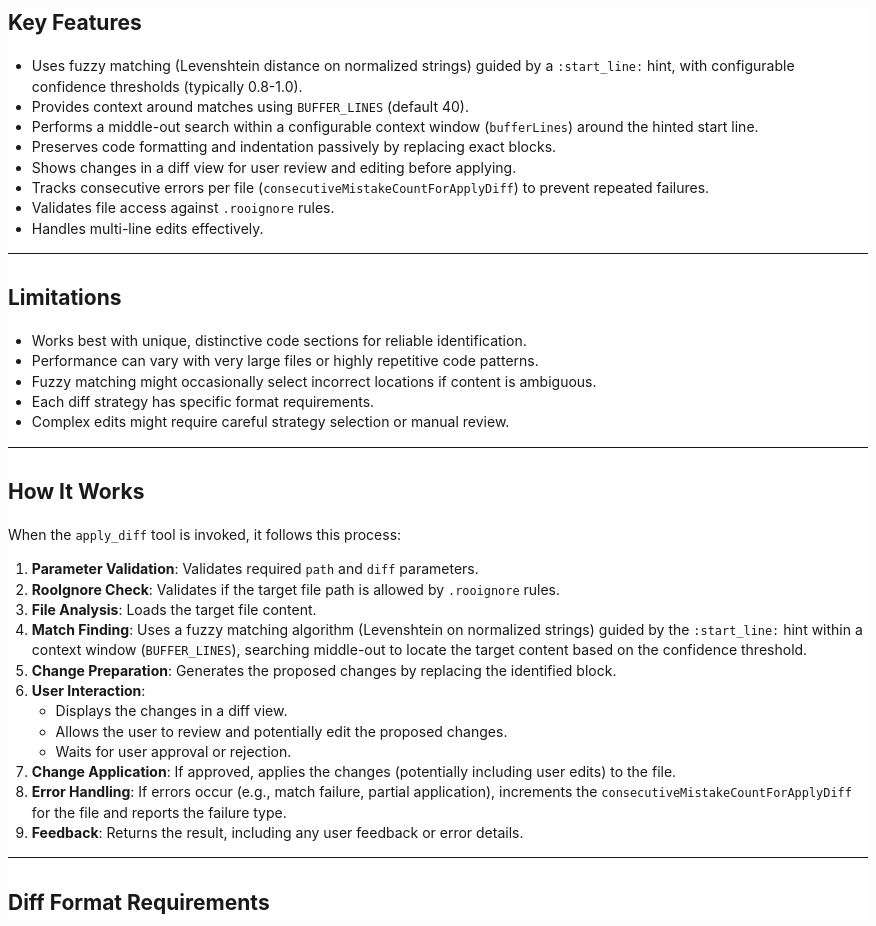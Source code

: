 
## Key Features

- Uses fuzzy matching (Levenshtein distance on normalized strings) guided by a `:start_line:` hint, with configurable confidence thresholds (typically 0.8-1.0).
- Provides context around matches using `BUFFER_LINES` (default 40).
- Performs a middle-out search within a configurable context window (`bufferLines`) around the hinted start line.
- Preserves code formatting and indentation passively by replacing exact blocks.
- Shows changes in a diff view for user review and editing before applying.
- Tracks consecutive errors per file (`consecutiveMistakeCountForApplyDiff`) to prevent repeated failures.
- Validates file access against `.rooignore` rules.
- Handles multi-line edits effectively.

---

## Limitations

- Works best with unique, distinctive code sections for reliable identification.
- Performance can vary with very large files or highly repetitive code patterns.
- Fuzzy matching might occasionally select incorrect locations if content is ambiguous.
- Each diff strategy has specific format requirements.
- Complex edits might require careful strategy selection or manual review.

---

## How It Works

When the `apply_diff` tool is invoked, it follows this process:

1.  **Parameter Validation**: Validates required `path` and `diff` parameters.
2.  **RooIgnore Check**: Validates if the target file path is allowed by `.rooignore` rules.
3.  **File Analysis**: Loads the target file content.
4.  **Match Finding**: Uses a fuzzy matching algorithm (Levenshtein on normalized strings) guided by the `:start_line:` hint within a context window (`BUFFER_LINES`), searching middle-out to locate the target content based on the confidence threshold.
5.  **Change Preparation**: Generates the proposed changes by replacing the identified block.
6.  **User Interaction**:
    - Displays the changes in a diff view.
    - Allows the user to review and potentially edit the proposed changes.
    - Waits for user approval or rejection.
7.  **Change Application**: If approved, applies the changes (potentially including user edits) to the file.
8.  **Error Handling**: If errors occur (e.g., match failure, partial application), increments the `consecutiveMistakeCountForApplyDiff` for the file and reports the failure type.
9.  **Feedback**: Returns the result, including any user feedback or error details.

---

## Diff Format Requirements
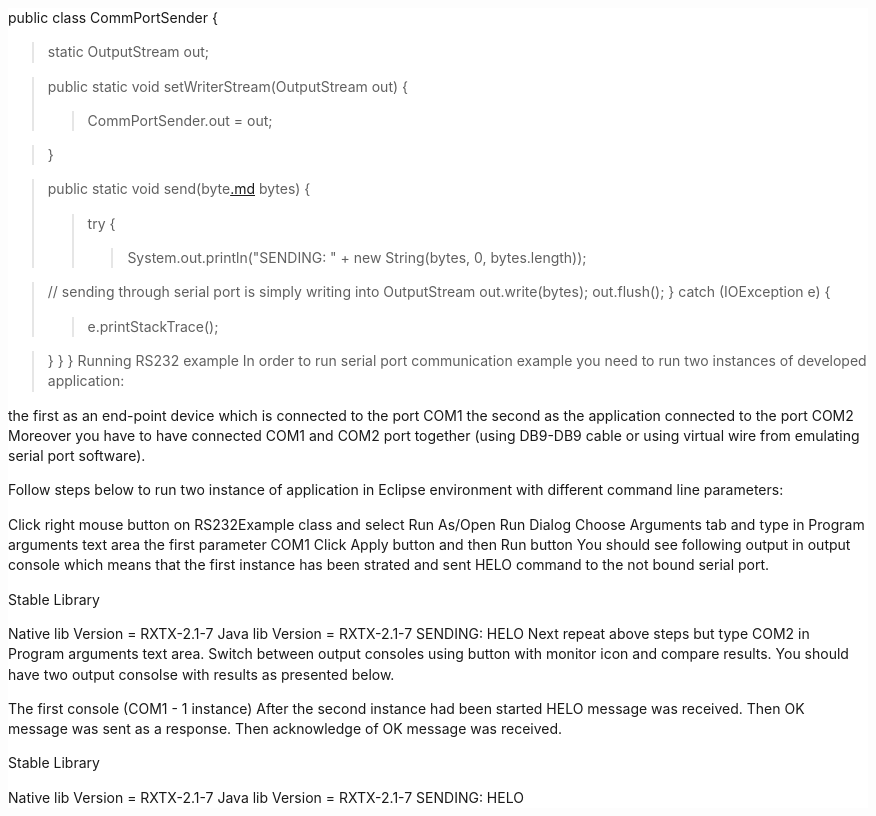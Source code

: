 public class CommPortSender {

> static OutputStream out;

> public static void setWriterStream(OutputStream out) {
> > CommPortSender.out = out;

> }

> public static void send(byte[.md](.md) bytes) {
> > try {
> > > System.out.println("SENDING: " + new String(bytes, 0, bytes.length));


> // sending through serial port is simply writing into OutputStream
> out.write(bytes);
> out.flush();
> } catch (IOException e) {
> > e.printStackTrace();

> }
> }
}
Running RS232 example
In order to run serial port communication example you need to run two instances of developed application:

the first as an end-point device which is connected to the port COM1
the second as the application connected to the port COM2
Moreover you have to have connected COM1 and COM2 port together (using DB9-DB9 cable or using virtual wire from emulating serial port software).

Follow steps below to run two instance of application in Eclipse environment with different command line parameters:

Click right mouse button on RS232Example class and select Run As/Open Run Dialog
Choose Arguments tab and type in Program arguments text area the first parameter COM1
Click Apply button and then Run button
You should see following output in output console which means that the first instance has been strated and sent HELO command to the not bound serial port.

Stable Library

Native lib Version = RXTX-2.1-7
Java lib Version   = RXTX-2.1-7
SENDING: HELO
Next repeat above steps but type COM2 in Program arguments text area. Switch between output consoles using button with monitor icon and compare results. You should have two output consolse with results as presented below.

The first console (COM1 - 1 instance)
After the second instance had been started HELO message was received. Then OK message was sent as a response. Then acknowledge of OK message was received.

Stable Library

Native lib Version = RXTX-2.1-7
Java lib Version   = RXTX-2.1-7
SENDING: HELO
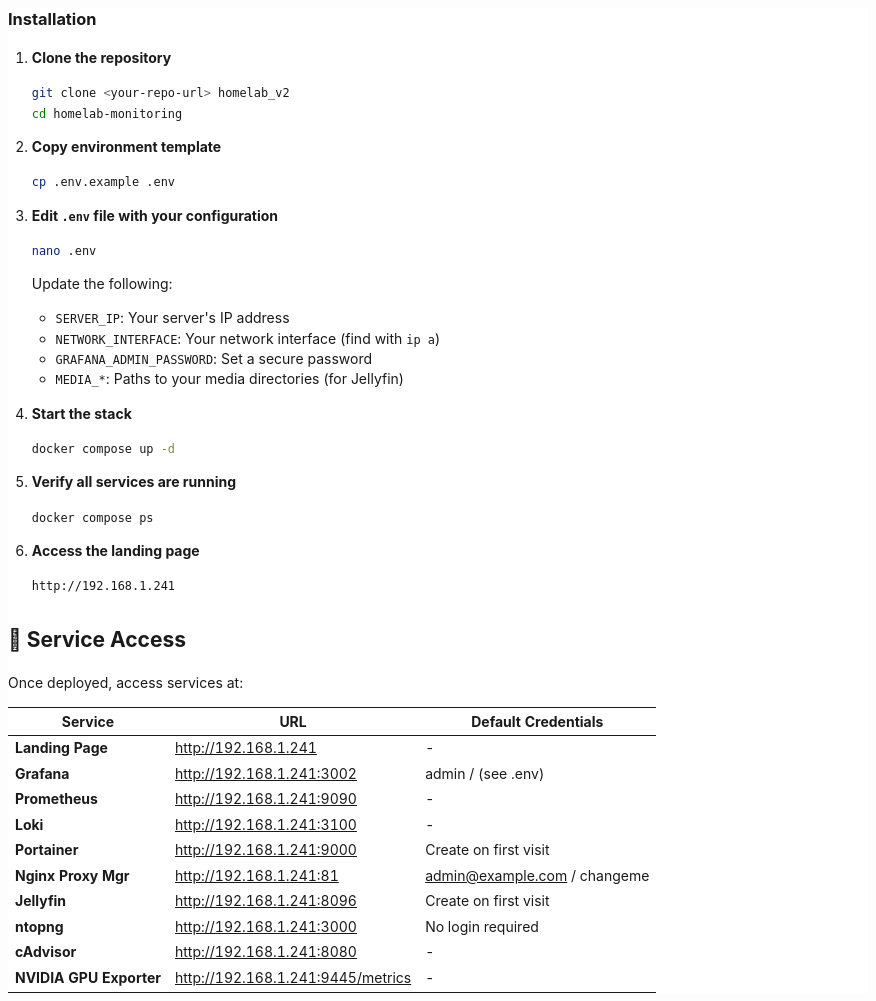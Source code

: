 ### Installation

1. **Clone the repository**
   ```bash
   git clone <your-repo-url> homelab_v2
   cd homelab-monitoring
   ```

2. **Copy environment template**
   ```bash
   cp .env.example .env
   ```

3. **Edit `.env` file with your configuration**
   ```bash
   nano .env
   ```

   Update the following:
   - `SERVER_IP`: Your server's IP address
   - `NETWORK_INTERFACE`: Your network interface (find with `ip a`)
   - `GRAFANA_ADMIN_PASSWORD`: Set a secure password
   - `MEDIA_*`: Paths to your media directories (for Jellyfin)

4. **Start the stack**
   ```bash
   docker compose up -d
   ```

5. **Verify all services are running**
   ```bash
   docker compose ps
   ```

6. **Access the landing page**
   ```
   http://192.168.1.241
   ```

## 🔗 Service Access

Once deployed, access services at:

| Service | URL | Default Credentials |
|---------|-----|-------------------|
| **Landing Page** | http://192.168.1.241 | - |
| **Grafana** | http://192.168.1.241:3002 | admin / (see .env) |
| **Prometheus** | http://192.168.1.241:9090 | - |
| **Loki** | http://192.168.1.241:3100 | - |
| **Portainer** | http://192.168.1.241:9000 | Create on first visit |
| **Nginx Proxy Mgr** | http://192.168.1.241:81 | admin@example.com / changeme |
| **Jellyfin** | http://192.168.1.241:8096 | Create on first visit |
| **ntopng** | http://192.168.1.241:3000 | No login required |
| **cAdvisor** | http://192.168.1.241:8080 | - |
| **NVIDIA GPU Exporter** | http://192.168.1.241:9445/metrics | - |
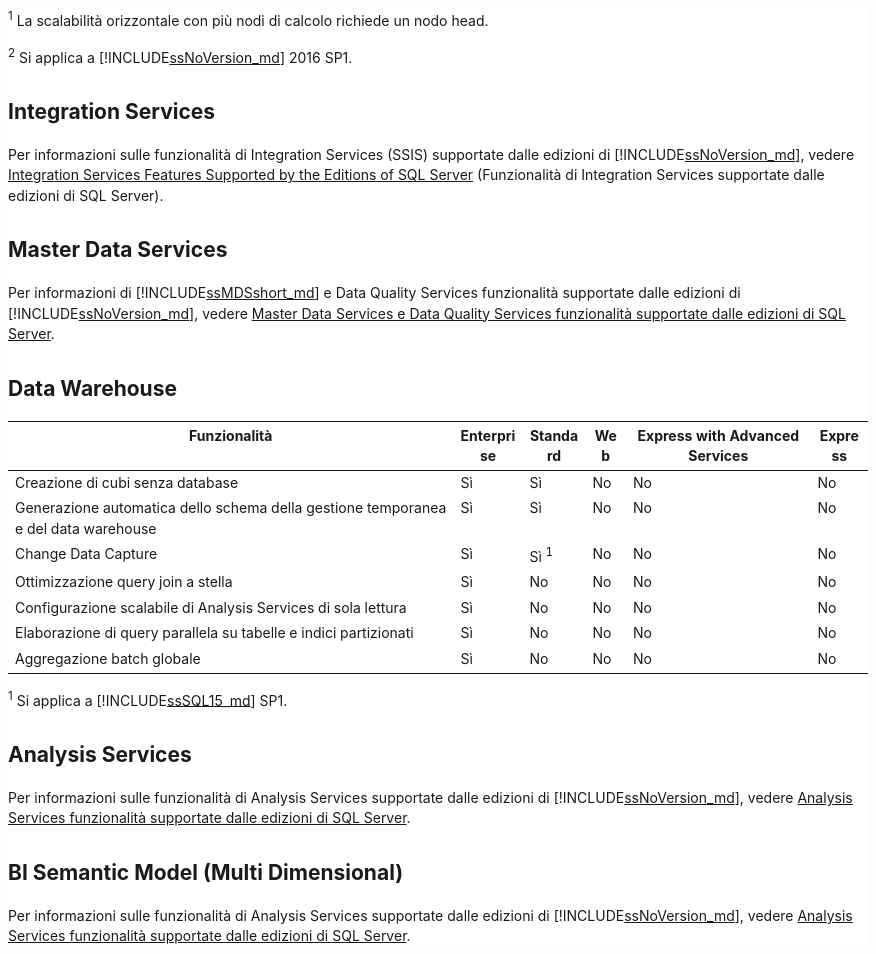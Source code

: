 <sup>1</sup> La scalabilità orizzontale con più nodi di calcolo richiede un nodo head.

<sup>2</sup> Si applica a [!INCLUDE[ssNoVersion_md](../includes/ssnoversion-md.md)] 2016 SP1.
  
## <a name="IS"></a> Integration Services

Per informazioni sulle funzionalità di Integration Services (SSIS) supportate dalle edizioni di [!INCLUDE[ssNoVersion_md](../includes/ssnoversion-md.md)], vedere [Integration Services Features Supported by the Editions of SQL Server](../integration-services/integration-services-features-supported-by-the-editions-of-sql-server.md) (Funzionalità di Integration Services supportate dalle edizioni di SQL Server).

##  <a name="MDS"></a> Master Data Services  
 Per informazioni di [!INCLUDE[ssMDSshort_md](../includes/ssmdsshort-md.md)] e Data Quality Services funzionalità supportate dalle edizioni di [!INCLUDE[ssNoVersion_md](../includes/ssNoVersion_md.md)], vedere [Master Data Services e Data Quality Services funzionalità supportate dalle edizioni di SQL Server](../master-data-services/master-data-services-and-data-quality-services-features-support.md). 

  
##  <a name="DW"></a> Data Warehouse  
  
|Funzionalità|Enterprise|Standard|Web|Express with Advanced Services|Express|   
|-------------|----------------|--------------|---------|------------------------------------|------------------------| 
|Creazione di cubi senza database|Sì|Sì|No|No|No |   
|Generazione automatica dello schema della gestione temporanea e del data warehouse|Sì|Sì|No|No|No| 
|Change Data Capture|Sì|Sì <sup>1</sup>|No|No|No| 
|Ottimizzazione query join a stella|Sì|No|No|No|No| 
|Configurazione scalabile di Analysis Services di sola lettura|Sì|No|No|No|No| 
|Elaborazione di query parallela su tabelle e indici partizionati|Sì|No|No|No|No|   
|Aggregazione batch globale|Sì|No|No|No|No| 

<sup>1</sup> Si applica a [!INCLUDE[ssSQL15_md](../includes/sssql15-md.md)] SP1.  
##  <a name="SSAS"></a> Analysis Services  
  
Per informazioni sulle funzionalità di Analysis Services supportate dalle edizioni di [!INCLUDE[ssNoVersion_md](../includes/ssNoVersion_md.md)], vedere [Analysis Services funzionalità supportate dalle edizioni di SQL Server](../analysis-services/analysis-services-features-supported-by-the-editions-of-sql-server-2016.md). 
  
##  <a name="BIMD"></a> BI Semantic Model (Multi Dimensional)  
  
Per informazioni sulle funzionalità di Analysis Services supportate dalle edizioni di [!INCLUDE[ssNoVersion_md](../includes/ssNoVersion_md.md)], vedere [Analysis Services funzionalità supportate dalle edizioni di SQL Server](../analysis-services/analysis-services-features-supported-by-the-editions-of-sql-server-2016.md).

* * * * * * *

• _Problem statement_: Search the listing for the word "Program". Copy every line in which it occurs.

• _Output below_:
Choose Arguments tab and type in Program arguments text area the first parameter COM1
Next repeat above steps but type COM2 in Program arguments text area. Switch between output consoles using button with monitor icon and compare results. You should have two output consolse with results as presented below.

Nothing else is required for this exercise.